* Task item *
What is needed is an exact copy of the listing, with no pictures in it.

* Extracted data *
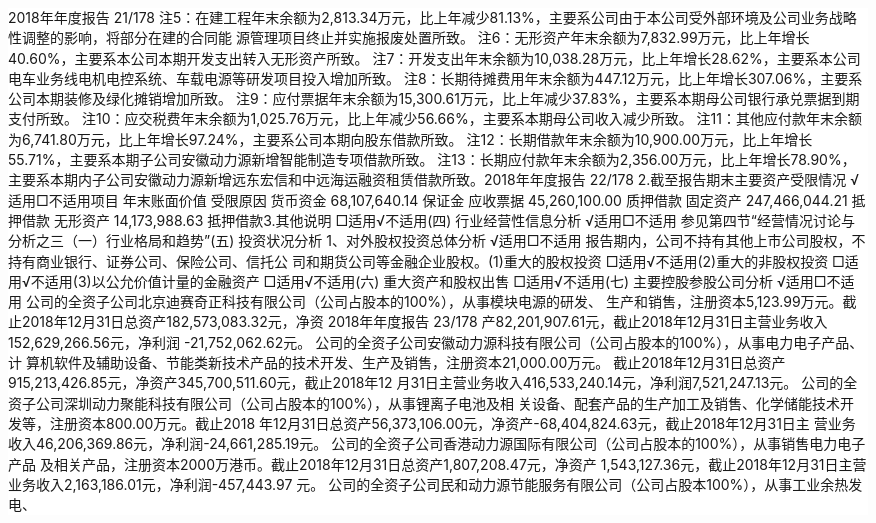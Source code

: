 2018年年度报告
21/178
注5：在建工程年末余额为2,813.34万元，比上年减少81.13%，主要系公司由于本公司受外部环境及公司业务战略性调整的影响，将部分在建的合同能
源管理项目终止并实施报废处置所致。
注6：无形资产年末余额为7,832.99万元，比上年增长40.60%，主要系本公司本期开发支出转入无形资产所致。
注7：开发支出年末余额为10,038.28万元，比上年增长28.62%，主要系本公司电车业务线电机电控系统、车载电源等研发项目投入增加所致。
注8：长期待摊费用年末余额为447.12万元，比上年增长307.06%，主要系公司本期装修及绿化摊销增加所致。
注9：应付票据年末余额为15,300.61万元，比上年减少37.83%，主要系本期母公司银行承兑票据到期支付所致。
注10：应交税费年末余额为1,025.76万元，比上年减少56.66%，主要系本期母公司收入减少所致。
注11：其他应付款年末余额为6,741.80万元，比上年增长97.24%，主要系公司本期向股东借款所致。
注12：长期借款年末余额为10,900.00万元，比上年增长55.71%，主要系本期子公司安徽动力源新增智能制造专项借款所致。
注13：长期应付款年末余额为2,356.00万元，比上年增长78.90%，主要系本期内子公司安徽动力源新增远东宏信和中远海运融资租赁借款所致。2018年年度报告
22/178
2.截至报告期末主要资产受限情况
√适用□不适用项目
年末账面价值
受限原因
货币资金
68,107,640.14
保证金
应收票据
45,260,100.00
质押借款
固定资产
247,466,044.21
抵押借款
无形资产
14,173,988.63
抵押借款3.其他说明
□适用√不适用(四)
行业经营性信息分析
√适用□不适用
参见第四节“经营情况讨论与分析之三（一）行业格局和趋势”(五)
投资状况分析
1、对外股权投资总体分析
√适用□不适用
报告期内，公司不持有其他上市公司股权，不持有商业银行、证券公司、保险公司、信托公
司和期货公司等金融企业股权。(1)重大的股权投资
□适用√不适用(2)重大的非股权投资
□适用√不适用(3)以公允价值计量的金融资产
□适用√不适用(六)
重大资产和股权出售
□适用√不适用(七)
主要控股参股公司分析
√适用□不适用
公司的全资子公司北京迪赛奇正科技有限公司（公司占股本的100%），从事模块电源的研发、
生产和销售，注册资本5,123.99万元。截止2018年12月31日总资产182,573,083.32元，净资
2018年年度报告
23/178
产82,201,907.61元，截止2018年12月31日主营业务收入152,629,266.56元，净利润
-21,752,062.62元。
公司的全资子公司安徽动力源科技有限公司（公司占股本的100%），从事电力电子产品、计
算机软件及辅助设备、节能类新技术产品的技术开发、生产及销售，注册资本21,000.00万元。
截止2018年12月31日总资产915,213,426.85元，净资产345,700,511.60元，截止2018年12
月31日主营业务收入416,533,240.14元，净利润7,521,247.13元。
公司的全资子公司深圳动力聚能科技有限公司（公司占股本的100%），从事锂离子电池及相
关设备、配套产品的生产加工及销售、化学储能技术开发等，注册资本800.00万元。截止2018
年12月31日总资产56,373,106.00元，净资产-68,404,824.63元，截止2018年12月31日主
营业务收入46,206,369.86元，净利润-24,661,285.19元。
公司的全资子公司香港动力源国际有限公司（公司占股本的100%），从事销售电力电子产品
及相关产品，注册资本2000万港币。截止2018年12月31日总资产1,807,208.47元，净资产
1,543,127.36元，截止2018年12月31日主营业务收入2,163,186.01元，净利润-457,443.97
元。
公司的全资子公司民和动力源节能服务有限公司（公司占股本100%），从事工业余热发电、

* Task response *
Source code

: 2018年年度报告
21/178
注5：在建工程年末余额为2,813.34万元，比上年减少81.13%，主要系公司由于本公司受外部环境及公司业务战略性调整的影响，将部分在建的合同能
源管理项目终止并实施报废处置所致。
注6：无形资产年末余额为7,832.99万元，比上年增长40.60%，主要系本公司本期开发支出转入无形资产所致。
注7：开发支出年末余额为10,038.28万元，比上年增长28.62%，主要系本公司电车业务线电机电控系统、车载电源等研发项目投入增加所致。
注8：长期待摊费用年末余额为447.12万元，比上年增长307.06%，主要系公司本期装修及绿化摊销增加所致。
注9：应付票据年末余额为15,300.61万元，比上年减少37.83%，主要系本期母公司银行承兑票据到期支付所致。
注10：应交税费年末余额为1,025.76万元，比上年减少56.66%，主要系本期母公司收入减少所致。
注11：其他应付款年末余额为6,741.80万元，比上年增长97.24%，主要系公司本期向股东借款所致。
注12：长期借款年末余额为10,900.00万元，比上年增长55.71%，主要系本期子公司安徽动力源新增智能制造专项借款所致。
注13：长期应付款年末余额为2,356.00万元，比上年增长78.90%，主要系本期内子公司安徽动力源新增远东宏信和中远海运融资租赁借款所致。2018年年度报告
22/178
2.截至报告期末主要资产受限情况
√适用□不适用项目
年末账面价值
受限原因
货币资金
68,107,640.14
保证金
应收票据
45,260,100.00
质押借款
固定资产
247,466,044.21
抵押借款
无形资产
14,173,988.63
抵押借款3.其他说明
□适用√不适用(四)
行业经营性信息分析
√适用□不适用
参见第四节“经营情况讨论与分析之三（一）行业格局和趋势”(五)
投资状况分析
1、对外股权投资总体分析
√适用□不适用
报告期内，公司不持有其他上市公司股权，不持有商业银行、证券公司、保险公司、信托公
司和期货公司等金融企业股权。(1)重大的股权投资
□适用√不适用(2)重大的非股权投资
□适用√不适用(3)以公允价值计量的金融资产
□适用√不适用(六)
重大资产和股权出售
□适用√不适用(七)
主要控股参股公司分析
√适用□不适用
公司的全资子公司北京迪赛奇正科技有限公司（公司占股本的100%），从事模块电源的研发、
生产和销售，注册资本5,123.99万元。截止2018年12月31日总资产182,573,083.32元，净资
2018年年度报告
23/178
产82,201,907.61元，截止2018年12月31日主营业务收入152,629,266.56元，净利润
-21,752,062.62元。
公司的全资子公司安徽动力源科技有限公司（公司占股本的100%），从事电力电子产品、计
算机软件及辅助设备、节能类新技术产品的技术开发、生产及销售，注册资本21,000.00万元。
截止2018年12月31日总资产915,213,426.85元，净资产345,700,511.60元，截止2018年12
月31日主营业务收入416,533,240.14元，净利润7,521,247.13元。
公司的全资子公司深圳动力聚能科技有限公司（公司占股本的100%），从事锂离子电池及相
关设备、配套产品的生产加工及销售、化学储能技术开发等，注册资本800.00万元。截止2018
年12月31日总资产56,373,106.00元，净资产-68,404,824.63元，截止2018年12月31日主
营业务收入46,206,369.86元，净利润-24,661,285.19元。
公司的全资子公司香港动力源国际有限公司（公司占股本的100%），从事销售电力电子产品
及相关产品，注册资本2000万港币。截止2018年12月31日总资产1,807,208.47元，净资产
1,543,127.36元，截止2018年12月31日主营业务收入2,163,186.01元，净利润-457,443.97
元。
公司的全资子公司民和动力源节能服务有限公司（公司占股本100%），从事工业余热发电、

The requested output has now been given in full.